The max value for the quantity inside bracket is (ωc+M)t
(valid for a short duration around the peak of modulating signal) and hence max frequency deviation ( angular) should be M.
This is the "incorrect spot" referred to in the comments. Edit: The correction in the OP is verified here,
The modulation index can be written \$M=\frac{\Delta\omega_p}{\omega_m}\$ and for small values of \$\omega_m t\$, \$\text{sin}(\omega_m t)\approx \omega_m t\$. So the argument of the cosine in the OP is:
$$\left(\omega_c t+\frac{\Delta\omega_p}{\omega_m}\text{sin}(\omega_m t)\right)=\left(\omega_c t+\Delta\omega_p t\right)$$
Interestingly, the modulation index stands in as a "peak phase angle" of the transmitted wave frequency. This is called phase modulation and shows that there really is no difference between phase and frequency modulation.
Hope this helps
Reflecting on my answer, I can add some clarification.
Why does the frequency deviation of a FM wave have different definitions?
Actually the definitions are the same. In your question you start with the title question then move to modulation index, then point to a Wikipedia artcle on FM.
In all three references the frequency deviation is the shift in frequency of the carrier to another frequency. The Wikipedia , article is almost good. What is necessary is to see the frequency deviation propagate through the math derivation and to get a visuallization of the reality.
Often the term frequency is used as if it is the actual transmission. What is being transmitted is an electromagnetic wave. The wave shape is only sinusoidal if the input is constant or zero.
The following block diagram outlines a visuallization of an FM modulator.
simulate this circuit – Schematic created using CircuitLab
THe block diagram shows a typical modulator.
- \$V_{power}\$ sets the amplitude of the output.
- \$v_m(t)\$ is the modulating frequency.
- \$V_{DC}\$ sets the carrier frequency.
- \$v_{FM}(t)\$ is the transmitted waveform.
For clarity the symbol \$\omega\$ means angu;ar velocity not frequency. We all know that but often use frequency instead.
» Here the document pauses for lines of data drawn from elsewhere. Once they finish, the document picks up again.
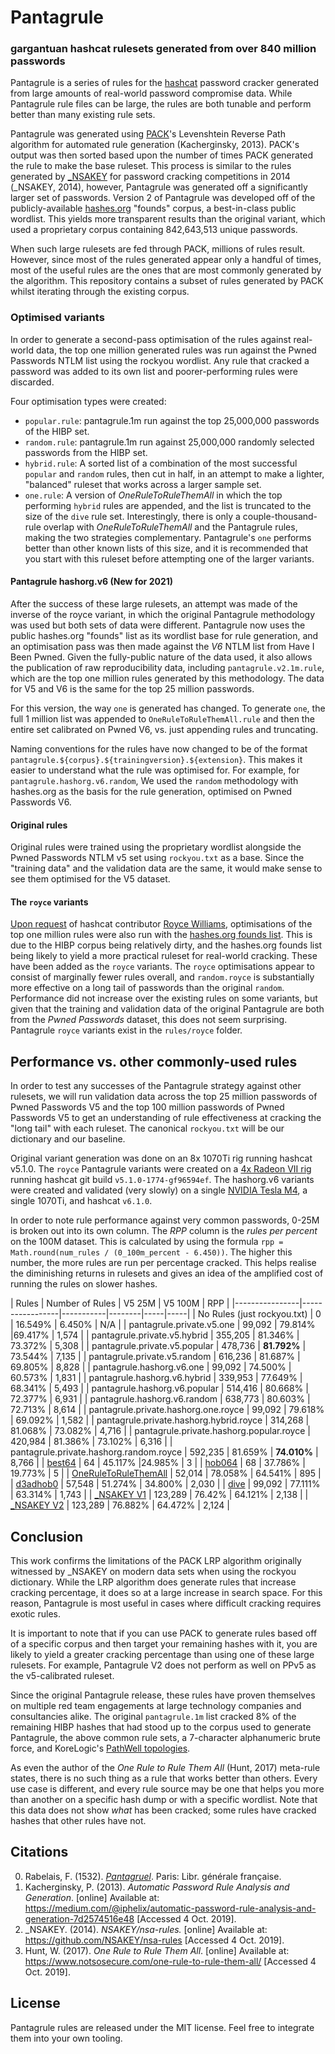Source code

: # Pantagrule
### gargantuan hashcat rulesets generated from over 840 million passwords

Pantagrule is a series of rules for the [hashcat](https://hashcat.net/hashcat/) password cracker generated from large amounts of real-world password compromise data. While Pantagrule rule files can be large, the rules are both tunable and perform better than many existing rule sets.

Pantagrule was generated using [PACK](https://github.com/iphelix/pack/blob/master/rulegen.py)'s Levenshtein Reverse Path algorithm for automated rule generation (Kacherginsky, 2013). PACK's output was then sorted based upon the number of times PACK generated the rule to make the base ruleset. This process is similar to the rules generated by [_NSAKEY](https://github.com/NSAKEY/nsa-rules) for password cracking competitions in 2014 (_NSAKEY, 2014), however, Pantagrule was generated off a significantly larger set of passwords. 
Version 2 of Pantagrule was developed off of the publicly-available [hashes.org](https://hashes.org) "founds" corpus, a best-in-class public wordlist. This yields more transparent results than the original variant, which used a proprietary corpus containing 842,643,513 unique passwords.

When such large rulesets are fed through PACK, millions of rules result. However, since most of the rules generated appear only a handful of times, most of the useful rules are the ones that are most commonly generated by the algorithm. This repository contains a subset of rules generated by PACK whilst iterating through the existing corpus.

### Optimised variants

In order to generate a second-pass optimisation of the rules against real-world data, the top one million generated rules was run against the Pwned Passwords NTLM list using the rockyou wordlist. Any rule that cracked a password was added to its own list and poorer-performing rules were discarded. 

Four optimisation types were created:

* `popular.rule`: pantagrule.1m run against the top 25,000,000 passwords of the HIBP set.
* `random.rule`: pantagrule.1m run against 25,000,000 randomly selected passwords from the HIBP set.
* `hybrid.rule`: A sorted list of a combination of the most successful `popular` and `random` rules, then cut in half, in an attempt to make a lighter, "balanced" ruleset that works across a larger sample set.
* `one.rule`: A version of _OneRuleToRuleThemAll_ in which the top performing `hybrid` rules are appended, and the list is truncated to the size of the `dive` rule set. Interestingly, there is only a couple-thousand-rule overlap with _OneRuleToRuleThemAll_ and the Pantagrule rules, making the two strategies complementary. Pantagrule's `one` performs better than other known lists of this size, and it is recommended that you start with this ruleset before attempting one of the larger variants. 

#### Pantagrule hashorg.v6 (New for 2021)

After the success of these large rulesets, an attempt was made of the inverse of the royce variant, in which the original Pantagrule methodology was used but both sets of data were different. Pantagrule now uses the public hashes.org "founds" list as its wordlist base for rule generation, and an optimisation pass was then made against the *V6* NTLM list from Have I Been Pwned. Given the fully-public nature of the data used, it also allows the publication of raw reproducibility data, including `pantagrule.v2.1m.rule`, which are the top one million rules generated by this methodology. The data for V5 and V6 is the same for the top 25 million passwords.

For this version, the way `one` is generated has changed. To generate `one`, the full 1 million list was appended to `OneRuleToRuleThemAll.rule` and then the entire set calibrated on Pwned V6, vs. just appending rules and truncating.

Naming conventions for the rules have now changed to be of the format `pantagrule.${corpus}.${trainingversion}.${extension}`. This makes it easier to understand what the rule was optimised for. For example, for `pantagrule.hashorg.v6.random`, We used the `random` methodology with hashes.org as the basis for the rule generation, optimised on Pwned Passwords V6.

#### Original rules

Original rules were trained using the proprietary wordlist alongside the Pwned Passwords NTLM v5 set using `rockyou.txt` as a base. Since the "training data" and the validation data are the same, it would make sense to see them optimised for the V5 dataset.

#### The `royce` variants

[Upon request](https://github.com/rarecoil/pantagrule/issues/1) of hashcat contributor [Royce Williams](https://github.com/roycewilliams), optimisations of the top one million rules were also run with the [hashes.org founds list](https://github.com/rarecoil/hashes.org-list). This is due to the HIBP corpus being relatively dirty, and the hashes.org founds list being likely to yield a more practical ruleset for real-world cracking. These have been added as the `royce` variants. The `royce` optimisations appear to consist of marginally fewer rules overall, and `random.royce` is substantially more effective on a long tail of passwords than the original `random`. Performance did not increase over the existing rules on some variants, but given that the training and validation data of the original Pantagrule are both from the _Pwned Passwords_ dataset, this does not seem  surprising. Pantagrule `royce` variants exist in the `rules/royce` folder.


## Performance vs. other commonly-used rules

In order to test any successes of the Pantagrule strategy against other rulesets, we will run validation data across the top 25 million passwords of Pwned Passwords V5 and the top 100 million passwords of Pwned Passwords V5 to get an understanding of rule effectiveness at cracking the "long tail" with each ruleset. The canonical `rockyou.txt` will be our dictionary and our baseline.

Original variant generation was done on an 8x 1070Ti rig running hashcat v5.1.0. The `royce` Pantagrule variants were created on a [4x Radeon VII rig](https://gist.github.com/rarecoil/54340280d81528dcb024ef5df2535c86) running hashcat git build `v5.1.0-1774-gf96594ef`. The hashorg.v6 variants were created and validated (very slowly) on a single [NVIDIA Tesla M4](https://www.techpowerup.com/gpu-specs/tesla-m4.c2770), a single 1070Ti, and hashcat `v6.1.0`.

In order to note rule performance against very common passwords, 0-25M is broken out into its own column. The _RPP_ column is the _rules per percent_ on the 100M dataset. This is calculated by using the formula `rpp = Math.round(num_rules / (0_100m_percent - 6.450))`. The higher this number, the more rules are run per percentage cracked. This helps realise the diminishing returns in rulesets and gives an idea of the amplified cost of running the rules on slower hashes.


| Rules        | Number of Rules | V5 25M     | V5 100M | RPP |
|----------------|-----------------|-----------|--------|-----|-----|
| No Rules (just rockyou.txt) | 0 | 16.549% | 6.450% | N/A |
| pantagrule.private.v5.one | 99,092 | 79.814% |69.417% | 1,574 |
| pantagrule.private.v5.hybrid | 355,205 | 81.346% | 73.372% | 5,308 |
| pantagrule.private.v5.popular | 478,736 | **81.792%** | 73.544% | 7,135 |
| pantagrule.private.v5.random | 616,236 | 81.687% | 69.805% | 8,828 |
| pantagrule.hashorg.v6.one | 99,092 | 74.500% | 60.573% | 1,831 |
| pantagrule.hashorg.v6.hybrid | 339,953 | 77.649% |  68.341% | 5,493 |
| pantagrule.hashorg.v6.popular | 514,416 | 80.668% | 72.377% | 6,931 |
| pantagrule.hashorg.v6.random | 638,773 | 80.603% | 72.713% | 8,614 |
| pantagrule.private.hashorg.one.royce | 99,092 | 79.618% | 69.092% | 1,582 |
| pantagrule.private.hashorg.hybrid.royce | 314,268 | 81.068% | 73.082% | 4,716 |
| pantagrule.private.hashorg.popular.royce | 420,984 | 81.386% |  73.102% | 6,316 |
| pantagrule.private.hashorg.random.royce | 592,235 | 81.659% | **74.010%** | 8,766 |
| [best64](https://github.com/hashcat/hashcat/blob/master/rules/best64.rule) | 64 | 45.117% |24.985% | 3 |
| [hob064](https://github.com/praetorian-code/Hob0Rules) | 68 | 37.786% | 19.773% | 5 |
| [OneRuleToRuleThemAll](https://github.com/NotSoSecure/password_cracking_rules) | 52,014 | 78.058% | 64.541% | 895 |
| [d3adhob0](https://github.com/praetorian-code/Hob0Rules) | 57,548 |  51.274% |  34.800% | 2,030 |
| [dive](https://github.com/hashcat/hashcat/blob/master/rules/dive.rule) | 99,092 | 77.111% | 63.314% | 1,743 |
| [_NSAKEY V1](https://github.com/NSAKEY/nsa-rules/blob/master/_NSAKEY.v1.dive.rule) | 123,289 | 76.42% | 64.121% | 2,138 |
| [_NSAKEY V2](https://github.com/NSAKEY/nsa-rules/blob/master/_NSAKEY.v2.dive.rule) | 123,289 | 76.882% | 64.472% | 2,124 |


## Conclusion

This work confirms the limitations of the PACK LRP algorithm originally witnessed by _NSAKEY on modern data sets when using the rockyou dictionary. While the LRP algorithm does generate rules that increase cracking percentage, it does so at a large increase in search space. For this reason, Pantagrule is most useful in cases where difficult cracking requires exotic rules.

It is important to note that if you can use PACK to generate rules based off of a specific corpus and then target your remaining hashes with it, you are likely to yield a greater cracking percentage than using one of these large rulesets. For example, Pantagrule V2 does not perform as well on PPv5 as the v5-calibrated ruleset.

Since the original Pantagrule release, these rules have proven themselves on multiple red team engagements at large technology companies and consultancies alike. The original `pantagrule.1m` list cracked 8% of the remaining HIBP hashes that had stood up to the corpus used to generate Pantagrule, the above common rule sets, a 7-character alphanumeric brute force, and KoreLogic's [PathWell topologies](https://blog.korelogic.com/blog/2014/04/04/pathwell_topologies).

As even the author of the _One Rule to Rule Them All_ (Hunt, 2017) meta-rule states, there is no such thing as a rule that works better than others. Every use case is different, and every rule source may be one that helps you more than another on a specific hash dump or with a specific wordlist. Note that this data does not show _what_ has been cracked; some rules have cracked hashes that other rules have not.

## Citations

0. Rabelais, F. (1532). _[Pantagruel](https://en.wikipedia.org/wiki/Gargantua_and_Pantagruel)_. Paris: Libr. générale française.
1. Kacherginsky, P. (2013). _Automatic Password Rule Analysis and Generation_. [online] Available at: https://medium.com/@iphelix/automatic-password-rule-analysis-and-generation-7d2574516e48 [Accessed 4 Oct. 2019].
2. \_NSAKEY. (2014). _NSAKEY/nsa-rules._ [online] Available at: https://github.com/NSAKEY/nsa-rules [Accessed 4 Oct. 2019].
3. Hunt, W. (2017). _One Rule to Rule Them All_. [online] Available at: https://www.notsosecure.com/one-rule-to-rule-them-all/ [Accessed 4 Oct. 2019].


## License

Pantagrule rules are released under the MIT license. Feel free to integrate them into your own tooling.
We also use the phrase "instantaneous frequency" which for me doesn't really make sense.
So the angular velocity is defined as the rate of change of angle (phase)
$$\omega=\frac{d\theta}{dt}\tag{Equ 1}$$ which can have an instantaneous value.
The transmitted unmodulated wave, \$v_m(t)=0\$, called the carrier wave, is sinusoidal with a frequency of \$f_c\$.
$$v_{c}(t)=V_{c}\cos\left(\omega_{c}t\right)$$ is the carrier wave. \$\omega_{c}\$ is constant. The carrier frequency is fixed by the modulation constant \$K_\omega\$. $$\omega_c=K_{\omega}v_{DC}\tag{Equ 2}$$.
As \$v_m(t)\$ moves above and below zero volts, (not necessarily sinusoidal), so the frequency of the transmitted wave moves above and below the carrier frequency.
In other words, as the input signal deviates above and below zero, so the frequency of the transmitted wave deviates above and below the carrier frequency.
This is the meaning of "frequency deviation": It is the deviation of the transmitted frequency from the carrier frequency.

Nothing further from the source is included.